═════ PROVIDED DATA

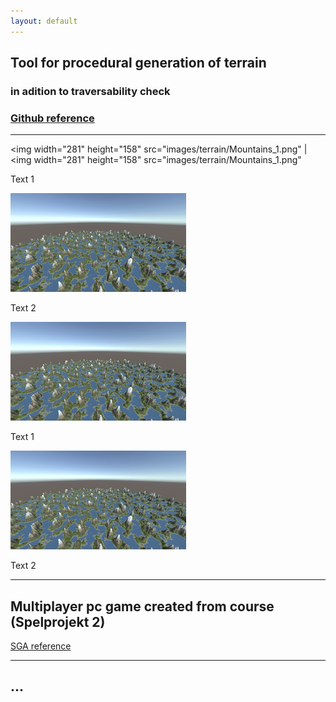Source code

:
 ```yaml
---
layout: default
---
```



## Tool for procedural generation of terrain
### in adition to traversability check

### [Github reference](https://github.com/slypez/Procedural_generation_of_terrain)

***

<img width="281" height="158" src="images/terrain/Mountains_1.png" | <img width="281" height="158" src="images/terrain/Mountains_1.png"

Text 1

<img width="281" height="158" src="images/terrain/Mountains_2.png">

Text 2


<img width="281" height="158" src="images/terrain/Mountains_2.png">

Text 1

<img width="281" height="158" src="images/terrain/Mountains_2.png">

Text 2


***

## Multiplayer pc game created from course (Spelprojekt 2)

[SGA reference](https://www.gameawards.se/Games/2019/re%3ASurge)

***

## ...
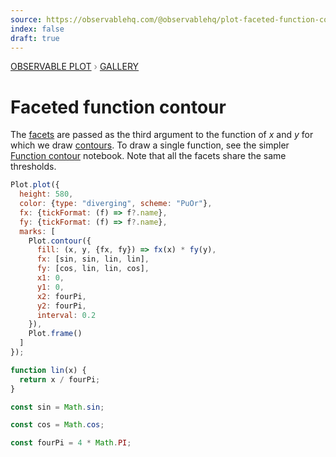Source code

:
 ```yaml
---
source: https://observablehq.com/@observablehq/plot-faceted-function-contour
index: false
draft: true
---
```


<div style="color: grey; font: 13px/25.5px var(--sans-serif); text-transform: uppercase;"><h1 style="display: none;">Plot: Faceted function contour</h1><a href="/plot">Observable Plot</a> › <a href="/@observablehq/plot-gallery">Gallery</a></div>

# Faceted function contour

The [facets](https://observablehq.com/plot/features/facets) are passed as the third argument to the function of _x_ and _y_ for which we draw [contours](https://observablehq.com/plot/marks/contour). To draw a single function, see the simpler [Function contour](/@observablehq/plot-function-contour) notebook. Note that all the facets share the same thresholds.

```js echo
Plot.plot({
  height: 580,
  color: {type: "diverging", scheme: "PuOr"},
  fx: {tickFormat: (f) => f?.name},
  fy: {tickFormat: (f) => f?.name},
  marks: [
    Plot.contour({
      fill: (x, y, {fx, fy}) => fx(x) * fy(y),
      fx: [sin, sin, lin, lin],
      fy: [cos, lin, lin, cos],
      x1: 0,
      y1: 0,
      x2: fourPi,
      y2: fourPi,
      interval: 0.2
    }),
    Plot.frame()
  ]
});
```

```js echo
function lin(x) {
  return x / fourPi;
}
```

```js echo
const sin = Math.sin;
```

```js echo
const cos = Math.cos;
```

```js echo
const fourPi = 4 * Math.PI;
```
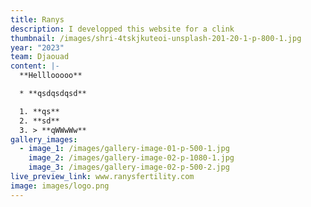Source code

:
 ```yaml
---
title: Ranys
description: I developped this website for a clink
thumbnail: /images/shri-4tskjkuteoi-unsplash-201-20-1-p-800-1.jpg
year: "2023"
team: Djaouad
content: |-
  **Helllooooo**

  * **qsdqsdqsd**

  1. **qs**
  2. **sd**
  3. > **qWWwWw**
gallery_images:
  - image_1: /images/gallery-image-01-p-500-1.jpg
    image_2: /images/gallery-image-02-p-1080-1.jpg
    image_3: /images/gallery-image-02-p-500-2.jpg
live_preview_link: www.ranysfertility.com
image: images/logo.png
---
```


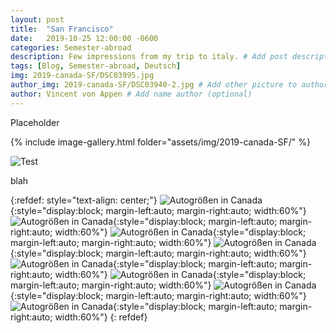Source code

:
 ```yaml
---
layout: post
title:  "San Francisco"
date:   2019-10-25 12:00:00 -0600
categories: Semester-abroad
description: Few impressions from my trip to italy. # Add post description 
tags: [Blog, Semester-abroad, Deutsch]
img: 2019-canada-SF/DSC03995.jpg
author_img: 2019-canada-SF/DSC03940-2.jpg # Add other picture to author box
author: Vincent von Appen # Add name author (optional)
---
```


Placeholder

{% include image-gallery.html folder="assets/img/2019-canada-SF/" %}



![Test]({{site.baseurl}}/assets/img/2019-canada-SF/DSC03893.jpg)


blah 

{:refdef: style="text-align: center;"}
![Autogrößen in Canada]({{site.baseurl}}/assets/img/2019-canada-SF/DSC03893.jpg){:style="display:block; margin-left:auto; margin-right:auto; width:60%"}
![Autogrößen in Canada]({{site.baseurl}}/assets/img/2019-canada-SF/DSC03901.jpg){:style="display:block; margin-left:auto; margin-right:auto; width:60%"}
![Autogrößen in Canada]({{site.baseurl}}/assets/img/2019-canada-SF/DSC03909.jpg){:style="display:block; margin-left:auto; margin-right:auto; width:60%"}
![Autogrößen in Canada]({{site.baseurl}}/assets/img/2019-canada-SF/DSC03940.jpg){:style="display:block; margin-left:auto; margin-right:auto; width:60%"}
![Autogrößen in Canada]({{site.baseurl}}/assets/img/2019-canada-SF/DSC03969.jpg){:style="display:block; margin-left:auto; margin-right:auto; width:60%"}
![Autogrößen in Canada]({{site.baseurl}}/assets/img/2019-canada-SF/DSC03995.jpg){:style="display:block; margin-left:auto; margin-right:auto; width:60%"}
![Autogrößen in Canada]({{site.baseurl}}/assets/img/2019-canada-SF/IMG_8692.jpg){:style="display:block; margin-left:auto; margin-right:auto; width:60%"}
![Autogrößen in Canada]({{site.baseurl}}/assets/img/2019-canada-SF/IMG_8522.jpg){:style="display:block; margin-left:auto; margin-right:auto; width:60%"}
{: refdef}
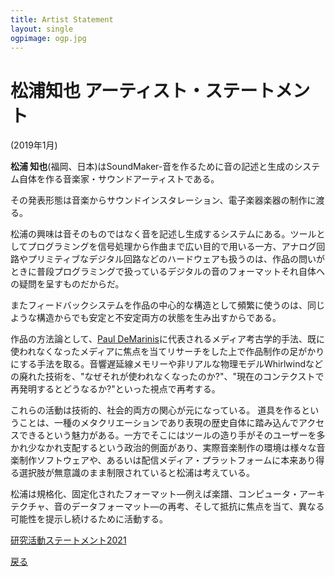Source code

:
 ```yaml
---
title: Artist Statement
layout: single
ogpimage: ogp.jpg
---
```


# 松浦知也 アーティスト・ステートメント

(2019年1月)

**松浦 知也**(福岡、日本)はSoundMaker-音を作るために音の記述と生成のシステム自体を作る音楽家・サウンドアーティストである。

その発表形態は音楽からサウンドインスタレーション、電子楽器楽器の制作に渡る。

松浦の興味は音そのものではなく音を記述し生成するシステムにある。ツールとしてプログラミングを信号処理から作曲まで広い目的で用いる一方、アナログ回路やプリミティブなデジタル回路などのハードウェアも扱うのは、作品の問いがときに普段プログラミングで扱っているデジタルの音のフォーマットそれ自体への疑問を呈すものだからだ。

またフィードバックシステムを作品の中心的な構造として頻繁に使うのは、同じような構造からでも安定と不安定両方の状態を生み出すからである。

作品の方法論として、[Paul DeMarinis](http://pauldemarinis.org)に代表されるメディア考古学的手法、既に使われなくなったメディアに焦点を当てリサーチをした上で作品制作の足がかりにする手法を取る。音響遅延線メモリーや非リアルな物理モデルWhirlwindなどの廃れた技術を、"なぜそれが使われなくなったのか?"、"現在のコンテクストで再発明するとどうなるか?"といった視点で再考する。

これらの活動は技術的、社会的両方の関心が元になっている。
道具を作るということは、一種のメタクリエーションであり表現の歴史自体に踏み込んでアクセスできるという魅力がある。一方でそこにはツールの造り手がそのユーザーを多かれ少なかれ支配するという政治的側面があり、実際音楽制作の環境は様々な音楽制作ソフトウェアや、あるいは配信メディア・プラットフォームに本来あり得る選択肢が無意識のまま制限されていると松浦は考えている。

松浦は規格化、固定化されたフォーマット―例えば楽譜、コンピュータ・アーキテクチャ、音のデータフォーマット―の再考、そして抵抗に焦点を当て、異なる可能性を提示し続けるために活動する。


[研究活動ステートメント2021](../researchstatement2021)

[戻る](../)
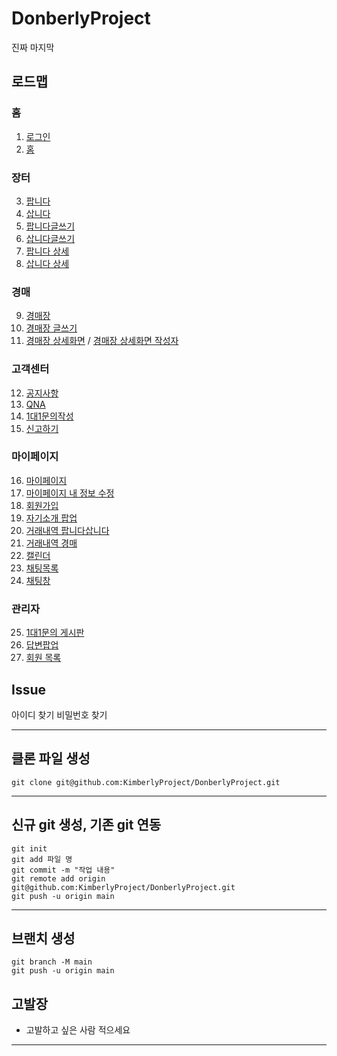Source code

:# DonberlyProject
진짜 마지막

## 로드맵
### 홈
1. [로그인](http://localhost:8099/member/login)
2. [홈](http://localhost:8099/member/login](http://localhost:8099/)http://localhost:8099/)
### 장터
3. [팝니다]()
4. [삽니다]()
5. [팝니다글쓰기]()
6. [삽니다글쓰기]()
7. [팝니다 상세]()
8. [삽니다 상세]()
### 경매
9. [경매장](http://localhost:8099/auction/auction_main)
10. [경매장 글쓰기](http://localhost:8099/auction/auction_write)
11. [경매장 상세화면](http://localhost:8099/auction/auction_write) / [경매장 상세화면 작성자](http://localhost:8099/auction/auction_detail_owner)
### 고객센터
12. [공지사항](http://localhost:8099/member/notice)
13. [QNA](http://localhost:8099/member/qna)
14. [1대1문의작성]()
15. [신고하기](http://localhost:8099/ccenter/report)
### 마이페이지
16. [마이페이지]()
17. [마이페이지 내 정보 수정]()
18. [회원가입](http://localhost:8099/member/membership)
19. [자기소개 팝업]()
20. [거래내역 팝니다삽니다]()
21. [거래내역 경매]()
22. [캘린더]()
23. [채팅목록](http://localhost:8099/chat/chat_list)
24. [채팅창](http://localhost:8099/chat/chattingview)
### 관리자
25. [1대1문의 게시판]()
26. [답변팝업]()
27. [회원 목록](http://localhost:8099/admin/memberList)

## Issue
아이디 찾기 비밀번호 찾기

---
## 클론 파일 생성
```
git clone git@github.com:KimberlyProject/DonberlyProject.git
```

---
## 신규 git 생성, 기존 git 연동
```
git init
git add 파일 명
git commit -m "작업 내용"
git remote add origin git@github.com:KimberlyProject/DonberlyProject.git
git push -u origin main
```

------
## 브랜치 생성
```
git branch -M main
git push -u origin main
```

## 고발장
- 고발하고 싶은 사람 적으세요

---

══════════

» **INSTRUCTIONS FOR THE TASK**
After locating the line holding "10. [경매장 글쓰기](http://localhost:8099/auction/auction_write)" above, output exactly that line and every line after it through the line holding "22. [캘린더]()". Include nothing else.

» **ANSWER FOR THIS EXERCISE**
10. [경매장 글쓰기](http://localhost:8099/auction/auction_write)
11. [경매장 상세화면](http://localhost:8099/auction/auction_write) / [경매장 상세화면 작성자](http://localhost:8099/auction/auction_detail_owner)
### 고객센터
12. [공지사항](http://localhost:8099/member/notice)
13. [QNA](http://localhost:8099/member/qna)
14. [1대1문의작성]()
15. [신고하기](http://localhost:8099/ccenter/report)
### 마이페이지
16. [마이페이지]()
17. [마이페이지 내 정보 수정]()
18. [회원가입](http://localhost:8099/member/membership)
19. [자기소개 팝업]()
20. [거래내역 팝니다삽니다]()
21. [거래내역 경매]()
22. [캘린더]()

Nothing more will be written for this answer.